Lotte Romain, Courdurié Audrey, Gaudart Alice, Emery Audrey, Chevalier Alicia, Tran Albert, Payen Mathilde, Ruimy Raymond
Laboratory of Bacteriology, Centre Hospitalier Universitaire de Nice, 06200 Nice, France.
Université Côte d'Azur, Centre Hospitalier Universitaire de Nice, 06000 Nice, France.
Microorganisms. 2022 Jun 9;10(6):1188. doi: 10.3390/microorganisms10061188.
Spontaneous bacterial peritonitis (SBP) is a severe infection that requires fast and accurate antibiotic therapy to improve the patient outcome. Direct bacterial identification using MALDI-TOF mass spectrometry from ascitic fluid inoculated in blood culture bottles (BCBs) could therefore improve patients' management. We evaluated the impact of the implementation of this method for the treatment of patients. Our identification protocol was performed on 136 positive BCBs collected from 61 patients between December 2018 and December 2020. The therapeutic impact of our protocol was evaluated using a before (2015-2016) and after (2019-2020) case-control study in two populations of 41 patients diagnosed with SBP and treated with antibiotics. The decrease in time to first identification and the optimization of antibiotic therapy following communication of the identification result were evaluated. Our protocol allowed us to identify 78% of bacteria in ascitic fluids. The transmission of the direct identification allowed the introduction or adaption of the antibiotic therapy early in 37% of SBP, with a mean decrease in time to first antibiotic change of 17 h. Our direct identification protocol for positive inoculated ascitic fluids is fast, reliable and inexpensive. Its routine integration into a microbiology laboratory allows the early introduction of appropriate antibiotic therapy and improves the management of patients with SBP.

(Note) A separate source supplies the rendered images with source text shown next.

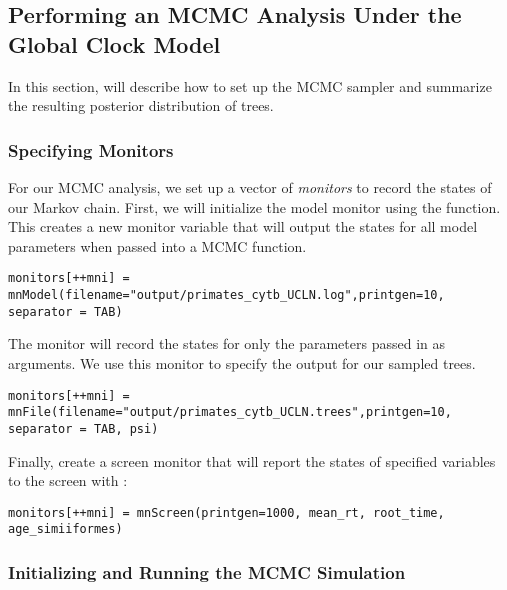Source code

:\bigskip
\subsection{Performing an MCMC Analysis Under the Global Clock Model}

In this section, will describe how to set up the MCMC sampler and summarize the resulting posterior distribution of trees. 

\subsubsection{Specifying Monitors}

For our MCMC analysis, we set up a vector of \textit{monitors} to record the states of our Markov chain. 
First, we will initialize the model monitor using the  function. 
This creates a new monitor variable that will output the states for all model parameters when passed into a MCMC function. 
{\tt \begin{snugshade*}
\begin{lstlisting}
monitors[++mni] = mnModel(filename="output/primates_cytb_UCLN.log",printgen=10, separator = TAB)
\end{lstlisting}
\end{snugshade*}}

The  monitor will record the states for only the parameters passed in as arguments. 
We use this monitor to specify the output for our sampled trees.
{\tt \begin{snugshade*}
\begin{lstlisting}
monitors[++mni] = mnFile(filename="output/primates_cytb_UCLN.trees",printgen=10, separator = TAB, psi)
\end{lstlisting}
\end{snugshade*}}

Finally, create a screen monitor that will report the states of specified variables to the screen with :
{\tt \begin{snugshade*}
\begin{lstlisting}
monitors[++mni] = mnScreen(printgen=1000, mean_rt, root_time, age_simiiformes)
\end{lstlisting}
\end{snugshade*}}

\subsubsection{Initializing and Running the MCMC Simulation}


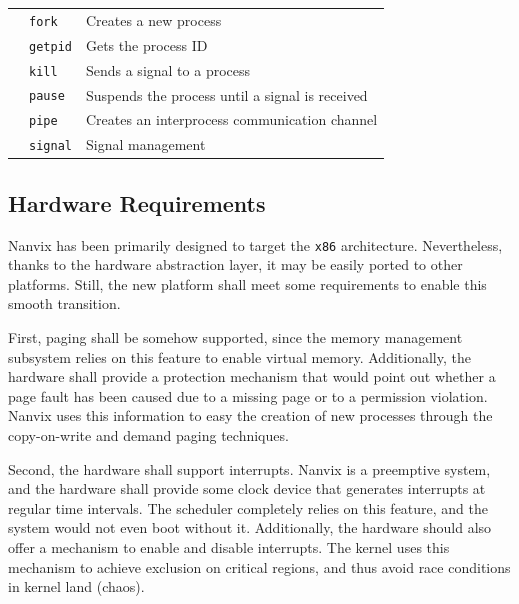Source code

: \documentclass[10pt,a4paper]{article}
\begin{document}
\begin{table}[t]
\begin{tabular}{l l l}
	                                     & \texttt{fork}     & Creates a new process                           \\
	                                     & \texttt{getpid}   & Gets the process ID                             \\
	                                     & \texttt{kill}     & Sends a signal to a process                     \\
	                                     & \texttt{pause}    & Suspends the process until a signal is received \\
	                                     & \texttt{pipe}     & Creates an interprocess communication channel   \\
	                                     & \texttt{signal}   & Signal management                               \\
	\bottomrule
\end{tabular}
\end{table}

\subsection{Hardware Requirements}
\label{section: hardware requirements}

Nanvix has been primarily designed to target the \texttt{x86} architecture. Nevertheless, thanks to the hardware abstraction layer, it may be easily ported to other platforms. Still, the new platform shall meet some requirements to enable this smooth transition.

First, paging shall be somehow supported, since the memory management subsystem relies on this feature to enable virtual memory. Additionally, the hardware shall provide a protection mechanism that would point out whether a page fault has been caused due to a missing page or to a permission violation. Nanvix uses this information to easy the creation of new processes through the copy-on-write and demand paging techniques.

Second, the hardware shall support interrupts. Nanvix is a preemptive system, and the hardware shall provide some clock device that generates interrupts at regular time intervals. The scheduler completely relies on this feature, and the system would not even boot without it. Additionally, the hardware should also offer a mechanism to enable and disable interrupts. The kernel uses this mechanism to achieve exclusion on critical regions, and thus avoid race conditions in kernel land (chaos).
\end{document}
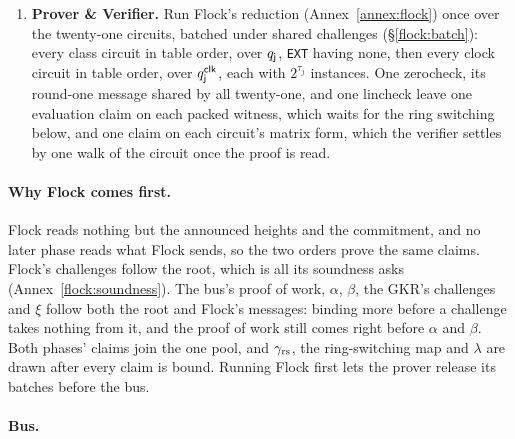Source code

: \begin{enumerate}
\item \textbf{Prover \& Verifier.} Run Flock's reduction (Annex~\ref{annex:flock}) once over the twenty-one circuits, batched under shared challenges (\S\ref{flock:batch}): every class circuit in table order, over $\qcls{j}$, \texttt{EXT} having none, then every clock circuit in table order, over $\qclk{j}$, each with $2^{\tau_j}$ instances. One zerocheck, its round-one message shared by all twenty-one, and one lincheck leave one evaluation claim on each packed witness, which waits for the ring switching below, and one claim on each circuit's matrix form, which the verifier settles by one walk of the circuit once the proof is read.
\end{enumerate}

\paragraph{Why Flock comes first.} Flock reads nothing but the announced heights and the commitment, and no later phase reads what Flock sends, so the two orders prove the same claims. Flock's challenges follow the root, which is all its soundness asks (Annex~\ref{flock:soundness}). The bus's proof of work, $\alpha$, $\beta$, the GKR's challenges and $\xi$ follow both the root and Flock's messages: binding more before a challenge takes nothing from it, and the proof of work still comes right before $\alpha$ and $\beta$. Both phases' claims join the one pool, and $\rsgamma$, the ring-switching map and $\lambda$ are drawn after every claim is bound. Running Flock first lets the prover release its batches before the bus.

\paragraph{Bus.}

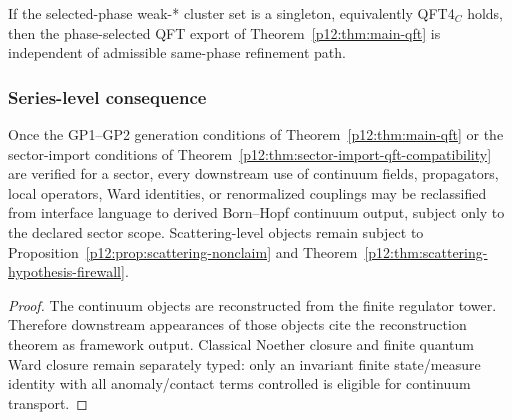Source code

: \documentclass[12pt,a4paper]{article}
\begin{document}
\begin{corollary}
\label{p12:cor:v283-canonical-same-phase-export}
If the selected-phase weak-* cluster set is a singleton, equivalently QFT4$_C$ holds, then the phase-selected QFT export of Theorem~\ref{p12:thm:main-qft} is independent of admissible same-phase refinement path.
\end{corollary}


\subsubsection{Series-level consequence}
\label{p12:sec:series-level-qft-consequence}

\begin{corollary}
\label{p12:cor:benefit-for-series}
Once the GP1--GP2 generation conditions of Theorem~\ref{p12:thm:main-qft} or
the sector-import conditions of
Theorem~\ref{p12:thm:sector-import-qft-compatibility} are verified for a sector,
every downstream use of continuum fields, propagators, local operators, Ward
identities, or renormalized couplings may be reclassified from interface
language to derived Born--Hopf continuum output, subject only to the declared
sector scope.  Scattering-level objects remain subject to
Proposition~\ref{p12:prop:scattering-nonclaim} and
Theorem~\ref{p12:thm:scattering-hypothesis-firewall}.
\end{corollary}
\begin{proof}
The continuum objects are reconstructed from the finite regulator tower.  Therefore downstream appearances of those objects cite the reconstruction theorem as framework output.  Classical Noether closure and finite quantum Ward closure remain separately typed: only an invariant finite state/measure identity with all anomaly/contact terms controlled is eligible for continuum transport.
\end{proof}



\end{document}
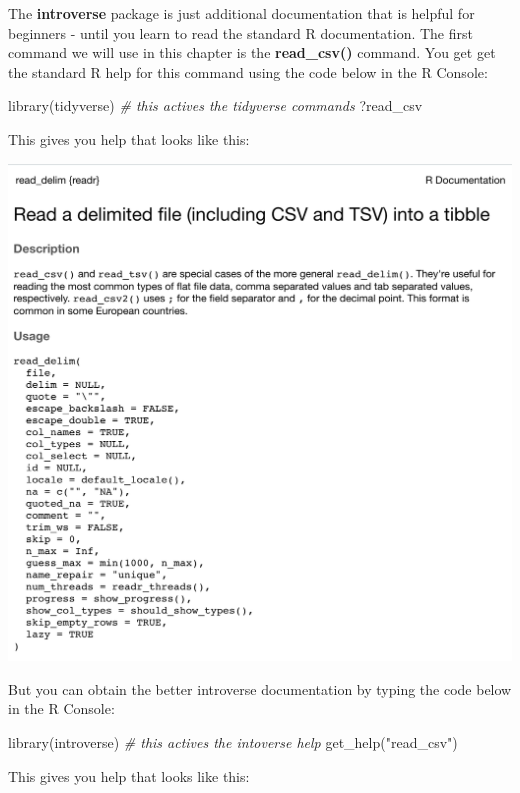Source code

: \documentclass[
]{krantz}
\makeatletter
\newenvironment{Shaded}{\begin{snugshade}}{\end{snugshade}}
\newcommand{\CommentTok}[1]{\textcolor[rgb]{0.37,0.37,0.37}{\textit{#1}}}
\newcommand{\FunctionTok}[1]{\textcolor[rgb]{0,0,0}{#1}}
\newcommand{\NormalTok}[1]{#1}
\newcommand{\StringTok}[1]{\textcolor[rgb]{0.5,0.5,0.5}{#1}}
\newenvironment{kframe}{%
\medskip{}
\setlength{\fboxsep}{.8em}
 \def\at@end@of@kframe{}%
 \ifinner\ifhmode%
  \def\at@end@of@kframe{\end{minipage}}%
  \begin{minipage}{\columnwidth}%
 \fi\fi%
 \def\FrameCommand##1{\hskip\@totalleftmargin \hskip-\fboxsep
 \colorbox{shadecolor}{##1}\hskip-\fboxsep
     \hskip-\linewidth \hskip-\@totalleftmargin \hskip\columnwidth}%
 \MakeFramed {\advance\hsize-\width
   \@totalleftmargin\z@ \linewidth\hsize
   \@setminipage}}%
 {\par\unskip\endMakeFramed%
 \at@end@of@kframe}
\renewenvironment{Shaded}{\begin{kframe}}{\end{kframe}}
\makeatother
\begin{document}
The \textbf{introverse} package is just additional documentation that is helpful for beginners - until you learn to read the standard R documentation. The first command we will use in this chapter is the \textbf{read\_csv()} command. You get get the standard R help for this command using the code below in the R Console:

\begin{Shaded}
\begin{Highlighting}[]
\FunctionTok{library}\NormalTok{(tidyverse) }\CommentTok{\# this actives the tidyverse commands}
\NormalTok{?read\_csv}
\end{Highlighting}
\end{Shaded}

This gives you help that looks like this:

\includegraphics[width=0.7\linewidth]{ch_tidy_intro/images/screenshot_R_help}

But you can obtain the better introverse documentation by typing the code below in the R Console:

\begin{Shaded}
\begin{Highlighting}[]
\FunctionTok{library}\NormalTok{(introverse) }\CommentTok{\# this actives the intoverse help}
\FunctionTok{get\_help}\NormalTok{(}\StringTok{"read\_csv"}\NormalTok{)}
\end{Highlighting}
\end{Shaded}

This gives you help that looks like this:
\end{document}
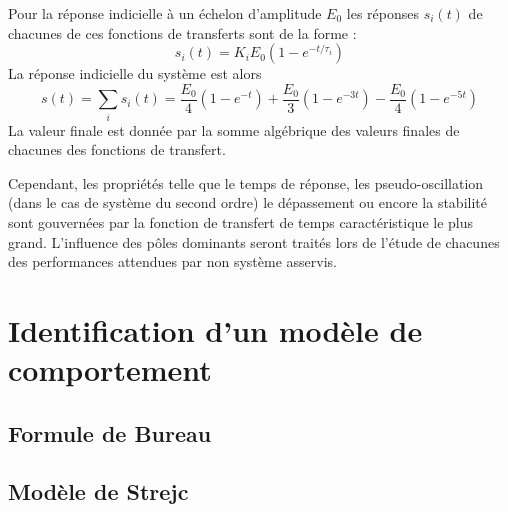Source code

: Pour la réponse indicielle à un échelon d'amplitude $E_0$ les 
réponses $s_i(t)$ de chacunes de ces fonctions de transferts sont de la 
forme :
\[
s_i(t)=K_iE_0\left(1-e^{-t/\tau_i}\right)
\]
La réponse indicielle du système est alors
\[
s(t)=\sum_i s_i(t) = 
\dfrac{E_0}{4}\left(1-e^{-t}\right)+
\dfrac{E_0}{3}\left(1-e^{-3t}\right)-
\dfrac{E_0}{4}\left(1-e^{-5t}\right)
\]
La valeur finale est donnée par la somme algébrique des valeurs finales de 
chacunes des fonctions de transfert.

Cependant, les propriétés telle que le temps de réponse, 
les pseudo-oscillation (dans le cas de système du second ordre) 
le dépassement ou encore la stabilité sont gouvernées 
par la fonction de transfert de temps caractéristique le plus grand. 
L'influence des pôles dominants seront traités lors de l'étude 
de chacunes des performances attendues par non système asservis.
\section{Identification d'un modèle de comportement}
\subsection{Formule de Bureau}
\acplhp
\subsection{Modèle de Strejc}
\acplhp
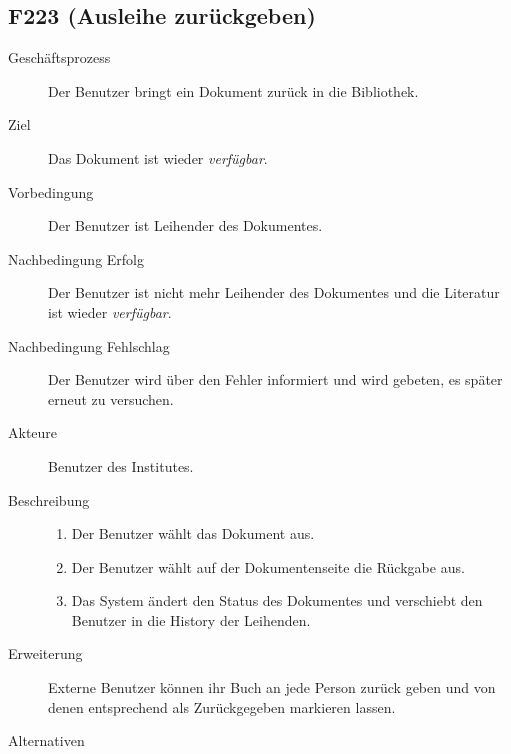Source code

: \subsection{F223 (Ausleihe zurückgeben)}
\begin{description}
  \item[Geschäftsprozess]Der Benutzer bringt ein Dokument zurück in die Bibliothek.
  \item[Ziel]Das Dokument ist wieder \emph{verfügbar}.
  \item[Vorbedingung]Der Benutzer ist Leihender des Dokumentes.
  \item[Nachbedingung Erfolg]Der Benutzer ist nicht mehr Leihender des Dokumentes und die Literatur ist wieder \emph{verfügbar}.
  \item[Nachbedingung Fehlschlag]Der Benutzer wird über den Fehler informiert und wird gebeten, es später erneut zu versuchen.
  \item[Akteure]Benutzer des Institutes.
  \item[Beschreibung]\hfill
    \begin{enumerate}
      \item Der Benutzer wählt das Dokument aus.
      \item Der Benutzer wählt auf der Dokumentenseite die Rückgabe aus.
      \item Das System ändert den Status des Dokumentes und verschiebt den Benutzer in die History der Leihenden.
    \end{enumerate}
  \item[Erweiterung]Externe Benutzer können ihr Buch an jede Person zurück geben und von denen entsprechend als Zurückgegeben markieren lassen.
  \item[Alternativen]
\end{description}

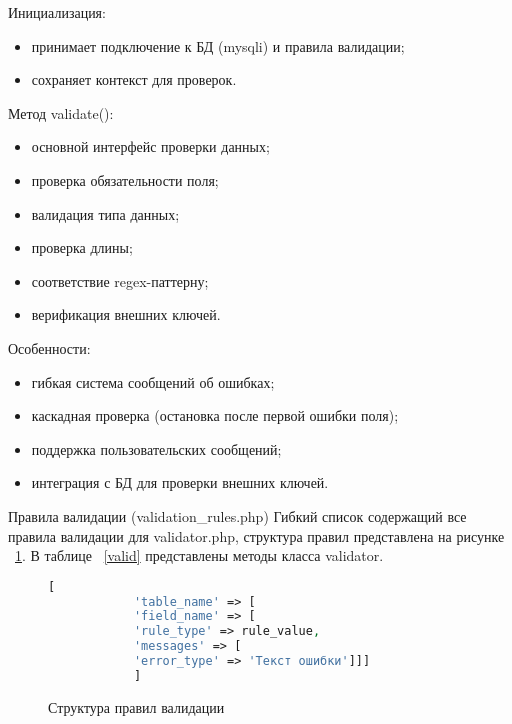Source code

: Инициализация:
\begin{itemize}
	\item принимает подключение к БД (mysqli) и правила валидации;
	\item сохраняет контекст для проверок.
\end{itemize}

Метод validate():
\begin{itemize}
	\item основной интерфейс проверки данных;
	\item проверка обязательности поля;
	\item валидация типа данных;
	\item проверка длины;		
	\item соответствие regex-паттерну;
	\item верификация внешних ключей.
\end{itemize}

Особенности:
\begin{itemize}
	\item гибкая система сообщений об ошибках;
	\item каскадная проверка (остановка после первой ошибки поля);
	\item поддержка пользовательских сообщений;
	\item интеграция с БД для проверки внешних ключей.
\end{itemize}

Правила валидации (validation\_rules.php)
Гибкий список содержащий все правила валидации для validator.php, структура правил представлена на рисунке ~\ref{fig:strcode1}. В таблице ~\ref{valid} представлены методы класса validator.

\begin{figure}[ht]
	\begin{lstlisting}[language=Php]
			[
			'table_name' => [
			'field_name' => [
			'rule_type' => rule_value,
			'messages' => [
			'error_type' => 'Текст ошибки']]]
			]
			\end{lstlisting}
			\caption{Структура правил валидации}
			\label{fig:strcode1}
		\end{figure}

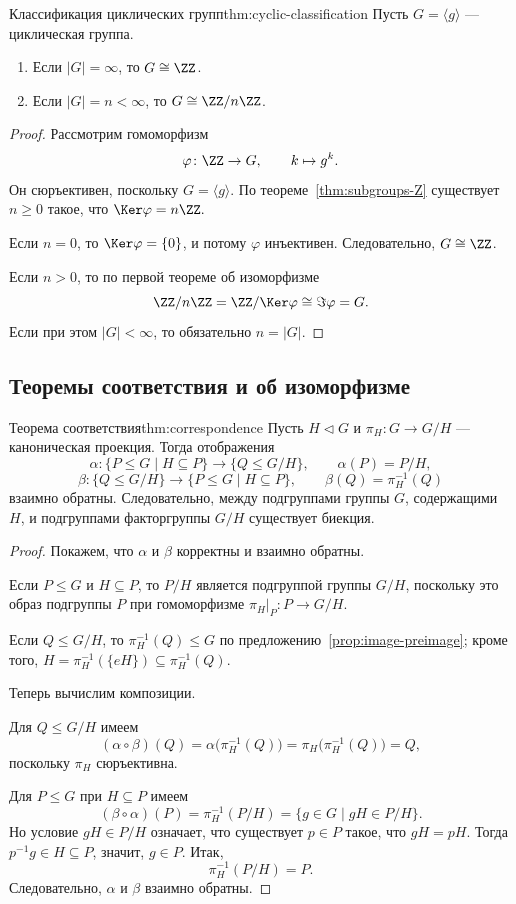 \begin{Theorem}{Классификация циклических групп}{thm:cyclic-classification}
	Пусть $G=\langle g\rangle$ --- циклическая группа.
	\begin{enumerate}
		\item Если $|G|=\infty$, то $G\cong \ZZ$.
		\item Если $|G|=n<\infty$, то $G\cong \ZZ/n\ZZ$.
	\end{enumerate}
\end{Theorem}

\begin{proof}
	Рассмотрим гомоморфизм
	\[
	\varphi\colon \ZZ \to G, \qquad k\mapsto g^k.
	\]
	Он сюръективен, поскольку $G=\langle g\rangle$. По теореме~\ref{thm:subgroups-Z} существует $n\ge 0$ такое, что $\Ker\varphi=n\ZZ.$

	Если $n=0$, то $\Ker\varphi=\{0\}$, и потому $\varphi$ инъективен. Следовательно, $G\cong \ZZ$.
	
	Если $n>0$, то по первой теореме об изоморфизме
	\[
	\ZZ/n\ZZ = \ZZ/\Ker\varphi \cong \Im\varphi = G.
	\]
	Если при этом $|G|<\infty$, то обязательно $n=|G|$.
\end{proof}

\subsection{Теоремы соответствия и об изоморфизме}

\begin{Theorem}{Теорема соответствия}{thm:correspondence}
	Пусть $H\triangleleft G$ и $\pi_H\colon G\to G/H$ --- каноническая проекция. Тогда отображения
	\[
	\alpha\colon \{P\le G\mid H\subseteq P\}\to \{Q\le G/H\}, \qquad \alpha(P)=P/H,
	\]
	\[
	\beta\colon \{Q\le G/H\}\to \{P\le G\mid H\subseteq P\}, \qquad \beta(Q)=\pi_H^{-1}(Q)
	\]
	взаимно обратны. Следовательно, между подгруппами группы $G$, содержащими $H$, и подгруппами факторгруппы $G/H$ существует биекция.
\end{Theorem}

\begin{proof}
	Покажем, что $\alpha$ и $\beta$ корректны и взаимно обратны.
	
	Если $P\le G$ и $H\subseteq P$, то $P/H$ является подгруппой группы $G/H$, поскольку это образ подгруппы $P$ при гомоморфизме $\pi_H|_P\colon P\to G/H$.
	
	Если $Q\le G/H$, то $\pi_H^{-1}(Q)\le G$ по предложению~\ref{prop:image-preimage}; кроме того, $H=\pi_H^{-1}(\{eH\})\subseteq \pi_H^{-1}(Q)$.
	
	Теперь вычислим композиции.
	
	Для $Q\le G/H$ имеем
	\[
	(\alpha\circ\beta)(Q)=\alpha\bigl(\pi_H^{-1}(Q)\bigr)=\pi_H\bigl(\pi_H^{-1}(Q)\bigr)=Q,
	\]
	поскольку $\pi_H$ сюръективна.
	
	Для $P\le G$ при $H\subseteq P$ имеем
	\[
	(\beta\circ\alpha)(P)=\pi_H^{-1}(P/H)=\{g\in G\mid gH\in P/H\}.
	\]
	Но условие $gH\in P/H$ означает, что существует $p\in P$ такое, что $gH=pH$. Тогда $p^{-1}g\in H\subseteq P$, значит, $g\in P$. Итак,
	\[
	\pi_H^{-1}(P/H)=P.
	\]
	Следовательно, $\alpha$ и $\beta$ взаимно обратны.
\end{proof}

自发性细菌性腹膜炎(SBP)是一种严重感染,需要快速准确的抗生素治疗以改善患者预后。因此,使用基质辅助激光解吸电离飞行时间质谱(MALDI-TOF-MS)直接从接种于血培养瓶(BCB)中的腹水进行细菌鉴定,可能会改善患者的治疗管理。我们评估了实施该方法对患者治疗的影响。我们的鉴定方案是对2018年12月至2020年12月期间从61例患者中收集的136份阳性BCB进行的。我们使用一项前后对照研究评估了该方案的治疗效果,该研究涉及两组各41例被诊断为SBP并接受抗生素治疗的患者,一组为2015 - 2016年,另一组为2019 - 2020年。评估了首次鉴定时间的缩短以及鉴定结果传达后抗生素治疗的优化情况。我们的方案能够鉴定出78%的腹水中的细菌。直接鉴定结果的传达使得37%的SBP患者能够早期引入或调整抗生素治疗,首次更换抗生素的时间平均缩短了17小时。我们针对接种阳性腹水的直接鉴定方案快速、可靠且成本低廉。将其常规整合到微生物实验室可实现早期引入适当的抗生素治疗,并改善SBP患者的治疗管理。